I've been involved with Dylan Days in Hibbing since 2001. One of the interesting things about Bob Dylan's effect on the American psyche is how newspaper writers don't really need a good reason to write about the things he does or says. Hence today's DNT editorial. I am just about done hearing the phrase "Tangled up in ..." used with every noun on Earth.


Our view: Highway 61 revisited, this time in an Escalade
Duluth News Tribune - 12/11/2007

Bob Dylan shilling for Cadillac?
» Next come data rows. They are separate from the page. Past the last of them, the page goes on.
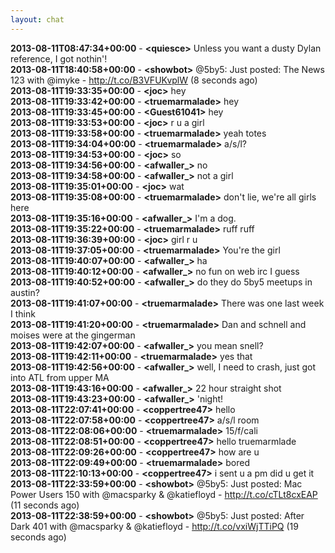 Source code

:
 ```yaml
---
layout: chat
---
```

**2013-08-11T08:47:34+00:00** - **&lt;quiesce&gt;** Unless you want a dusty Dylan reference, I got nothin'!  
**2013-08-11T18:40:58+00:00** - **&lt;showbot&gt;** @5by5: Just posted: The News 123 with @imyke - http://t.co/B3VFUKvplW (8 seconds ago)  
**2013-08-11T19:33:35+00:00** - **&lt;joc&gt;** hey  
**2013-08-11T19:33:42+00:00** - **&lt;truemarmalade&gt;** hey  
**2013-08-11T19:33:45+00:00** - **&lt;Guest61041&gt;** hey  
**2013-08-11T19:33:53+00:00** - **&lt;joc&gt;** r u a girl  
**2013-08-11T19:33:58+00:00** - **&lt;truemarmalade&gt;** yeah totes  
**2013-08-11T19:34:04+00:00** - **&lt;truemarmalade&gt;** a/s/l?  
**2013-08-11T19:34:53+00:00** - **&lt;joc&gt;** so  
**2013-08-11T19:34:56+00:00** - **&lt;afwaller_&gt;** no  
**2013-08-11T19:34:58+00:00** - **&lt;afwaller_&gt;** not a girl  
**2013-08-11T19:35:01+00:00** - **&lt;joc&gt;** wat  
**2013-08-11T19:35:08+00:00** - **&lt;truemarmalade&gt;** don't lie, we're all girls here  
**2013-08-11T19:35:16+00:00** - **&lt;afwaller_&gt;** I'm a dog.  
**2013-08-11T19:35:22+00:00** - **&lt;truemarmalade&gt;** ruff ruff  
**2013-08-11T19:36:39+00:00** - **&lt;joc&gt;** girl r u  
**2013-08-11T19:37:05+00:00** - **&lt;truemarmalade&gt;** You're the girl  
**2013-08-11T19:40:07+00:00** - **&lt;afwaller_&gt;** ha  
**2013-08-11T19:40:12+00:00** - **&lt;afwaller_&gt;** no fun on web irc I guess  
**2013-08-11T19:40:52+00:00** - **&lt;afwaller_&gt;** do they do 5by5 meetups in austin?  
**2013-08-11T19:41:07+00:00** - **&lt;truemarmalade&gt;** There was one last week I think  
**2013-08-11T19:41:20+00:00** - **&lt;truemarmalade&gt;** Dan and schnell and moises were at the gingerman  
**2013-08-11T19:42:07+00:00** - **&lt;afwaller_&gt;** you mean snell?  
**2013-08-11T19:42:11+00:00** - **&lt;truemarmalade&gt;** yes that  
**2013-08-11T19:42:56+00:00** - **&lt;afwaller_&gt;** well, I need to crash, just got into ATL from upper MA  
**2013-08-11T19:43:16+00:00** - **&lt;afwaller_&gt;** 22 hour straight shot  
**2013-08-11T19:43:23+00:00** - **&lt;afwaller_&gt;** 'night!  
**2013-08-11T22:07:41+00:00** - **&lt;coppertree47&gt;** hello  
**2013-08-11T22:07:58+00:00** - **&lt;coppertree47&gt;** a/s/l room  
**2013-08-11T22:08:06+00:00** - **&lt;truemarmalade&gt;** 15/f/cali  
**2013-08-11T22:08:51+00:00** - **&lt;coppertree47&gt;** hello truemarmlade  
**2013-08-11T22:09:26+00:00** - **&lt;coppertree47&gt;** how are u  
**2013-08-11T22:09:49+00:00** - **&lt;truemarmalade&gt;** bored  
**2013-08-11T22:10:13+00:00** - **&lt;coppertree47&gt;** i sent u a pm did u get it  
**2013-08-11T22:33:59+00:00** - **&lt;showbot&gt;** @5by5: Just posted: Mac Power Users 150 with @macsparky &amp; @katiefloyd - http://t.co/cTLt8cxEAP (11 seconds ago)  
**2013-08-11T22:38:59+00:00** - **&lt;showbot&gt;** @5by5: Just posted: After Dark 401 with @macsparky &amp; @katiefloyd - http://t.co/vxiWjTTiPQ (19 seconds ago)  

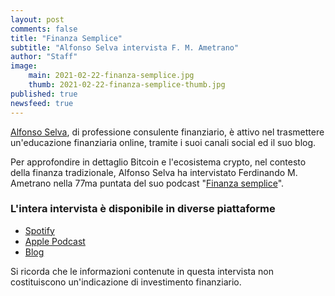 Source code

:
 ```yaml
---
layout: post
comments: false
title: "Finanza Semplice"
subtitle: "Alfonso Selva intervista F. M. Ametrano" 
author: "Staff"
image:
    main: 2021-02-22-finanza-semplice.jpg
    thumb: 2021-02-22-finanza-semplice-thumb.jpg
published: true
newsfeed: true
---
```


[Alfonso Selva](https://www.alfonsoselva.it/), di professione consulente finanziario, è attivo nel trasmettere un'educazione finanziaria online, tramite i suoi canali social ed il suo blog.

Per approfondire in dettaglio Bitcoin e l'ecosistema crypto, nel contesto della finanza tradizionale, Alfonso Selva ha intervistato Ferdinando M. Ametrano nella 77ma puntata del suo podcast "[Finanza semplice](https://www.spreaker.com/user/alfonsoselva/ep-77-ferdinando-ametrano-bitcoin)".

### L'intera intervista è disponibile in diverse piattaforme

- [Spotify](https://open.spotify.com/episode/28bZ3ylih24oeCG5LSPKPt?si=DtJr9TqnRBOHo-KAU9DY6A)
- [Apple Podcast](https://podcasts.apple.com/it/podcast/finanza-semplice-di-alfonso-selva/id1502910277?i=1000509780296)
- [Blog](https://www.alfonsoselva.it/bitcoin-spiegato-semplicemente-da-ferdinando-m-ametrano/la-finanza-semplice/)

Si ricorda che le informazioni contenute in questa intervista non costituiscono un'indicazione di investimento finanziario.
Before we get into the predictable is-nothing-sacred discussion, know that the big bucks ad deal isn’t the first time the Duluth-born, Hibbing-raised icon of counterculture has memorialized the symbol of quality, if not excess, in song.

Take this from the 1963 dream-sequence ballad, cheerfully titled “Talkin’ World War III Blues”: “Well, I seen a Cadillac window uptown And there was nobody aroun’, I got into the driver’s seat And I drove 42nd Street In my Cadillac. Good car to drive after a war…”

Not much there to indicate the song’s protagonist actually purchased the car, though it really wouldn’t matter since it’s supposed to take place at the end of the world. Or something like that. Obligatory Dylanesque obscurity aside, the Highway 61 troubadour better known for counting how many roads a man must walk down is unambiguously endorsing a more refined, if expensive, form of transportation today.

“This week, we’re living large and climbin’ into a Cadillac,” he said in a two-minute excerpt from his XM satellite radio show, “Bob Dylan’s Theme Time Radio Hour,” doubling as a long-form Escalade commercial.

“Cadillacs. They roll (or did he say roam?). They cruise. They make you feel like a million bucks. Nothing goes better with a Cadillac than a long ride to nowhere full of (or fooling with?) the right music.”

That’s positively Dylan cruising up Fourth Street, and why shouldn’t it be? It’s a little late for anyone to lose sleep over rock ’n’ roll getting a second life hawking the institutions it once criticized. It’s been five years since Minnesota filmmaking brothers Joel and Ethan Coen used the Beatles’ “Taxman” to push H & R Block. And that was a decade after the very late Janis Joplin’s anti-materialistic anthem, “Lord, Won’t You Buy Me a Mercedes Benz” became the background track in a C-Class commercial.

Maybe Dylan has sold out, but if so, keep in mind he’s been riding in limos ever since his first concert sold out. As for Cadillac, General Motors had better be careful which songs it appropriates from the man who wrote “They’ll stone you when you’re driving in your car” and “We drove that car as far as we could, abandoned it out West ...”

Think they want to get tangled up in that?